Large Scale AI Art Automation and Direction

hanishn
Jan 28, 2023
3 min read

Originally presented as a short talk to IGDA Ann Arbor on January 26, 2023

Part 4 of my series on remastering a classic 8bit sprite game (Below the Root) using free AI and open source technologies. Please see the previous 3 posts discussing:

1) Stable Diffusion for updating Sprite Collage vintage games

2) Practical Techniques for Exploiting Stable Diffusion in 2D Games

3) Game development automation using Google Sheets and Python

In this discussion I scale up the process, present results, and share lessons learned.

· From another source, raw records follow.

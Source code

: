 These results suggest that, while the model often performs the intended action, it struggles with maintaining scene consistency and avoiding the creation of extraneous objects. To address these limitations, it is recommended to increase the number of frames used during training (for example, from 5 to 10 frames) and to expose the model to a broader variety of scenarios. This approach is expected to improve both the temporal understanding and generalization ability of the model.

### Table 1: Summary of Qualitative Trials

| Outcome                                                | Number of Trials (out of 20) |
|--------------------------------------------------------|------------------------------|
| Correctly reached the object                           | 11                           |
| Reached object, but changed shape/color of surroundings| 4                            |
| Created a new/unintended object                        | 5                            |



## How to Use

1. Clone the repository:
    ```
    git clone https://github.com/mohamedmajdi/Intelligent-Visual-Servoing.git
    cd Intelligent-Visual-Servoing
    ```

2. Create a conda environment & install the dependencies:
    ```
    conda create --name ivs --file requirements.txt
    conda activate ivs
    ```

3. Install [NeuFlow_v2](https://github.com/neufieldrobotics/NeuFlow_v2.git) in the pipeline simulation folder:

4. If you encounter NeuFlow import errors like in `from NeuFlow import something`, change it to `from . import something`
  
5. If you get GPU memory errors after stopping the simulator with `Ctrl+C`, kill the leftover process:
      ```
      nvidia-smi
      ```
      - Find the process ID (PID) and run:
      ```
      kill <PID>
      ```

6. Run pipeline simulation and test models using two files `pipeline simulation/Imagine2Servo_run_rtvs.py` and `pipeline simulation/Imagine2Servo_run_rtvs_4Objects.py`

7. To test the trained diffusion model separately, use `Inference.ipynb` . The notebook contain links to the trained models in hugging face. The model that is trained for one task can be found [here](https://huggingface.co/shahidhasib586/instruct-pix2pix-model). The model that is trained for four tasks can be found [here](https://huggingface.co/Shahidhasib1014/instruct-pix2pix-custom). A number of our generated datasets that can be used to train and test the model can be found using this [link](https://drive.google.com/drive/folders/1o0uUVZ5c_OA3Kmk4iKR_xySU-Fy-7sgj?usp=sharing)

One of my goals here is to create a blueprint for other developers wanting to remaster older titles, so if you're reading this please feel free to share these techniques and let me know.

Previous results

Previously I described all the technical details to convert a few screens of sprites into photographic collage style as seen below:

But now for the whole map.

I'm showing about 1/3 here. There are roughly 500 screens total.

High level process:

Chop up every screen into clusters
Upload to Google Drive and Google Sheets, Master Control Program
Convert clusters into PNGs
Apply image processing to add noise around each cluster PNG
Apply Stable Diffusion Image-to-Image per cluster
Composite all clusters from screen into single image
Manage continuity between screens using masks and adjacency
Direct editorial process, locking and reprocessing
Manage Google API limitations
Results!

Run Stable Diffusion Image to Image per cluster:

Pull parameters from screen spreadsheet
InvokeAI command line interface
N steps, with duration → Use a multi-step CLI interface
- Setting up environment
- Loading stable diffusion model (~6GB of ‘weights)
- Applying Image2Image
Had to add ‘output filename’ parameter

And a simple example of results for a given cluster. These are 'candles sconce'.

Multistep CLI in Python

Here are some technical details for getting Python to talk to the Windows command line for multistep commands using message pipes.

Notably I had to stop using Automatic1111's otherwise excellent Stable Diffusion front end and switch over to InvokeAI because InvokeAI has a command line interface. Here is how I passed parameters into InvokeAI and had Python wait around until the output image was generated.

Parameterize InvokeAI

In order to drive the parameters and input image into InvokeAI, I modified the screen cluster format to include columns for text prompt, various other parameters, and results.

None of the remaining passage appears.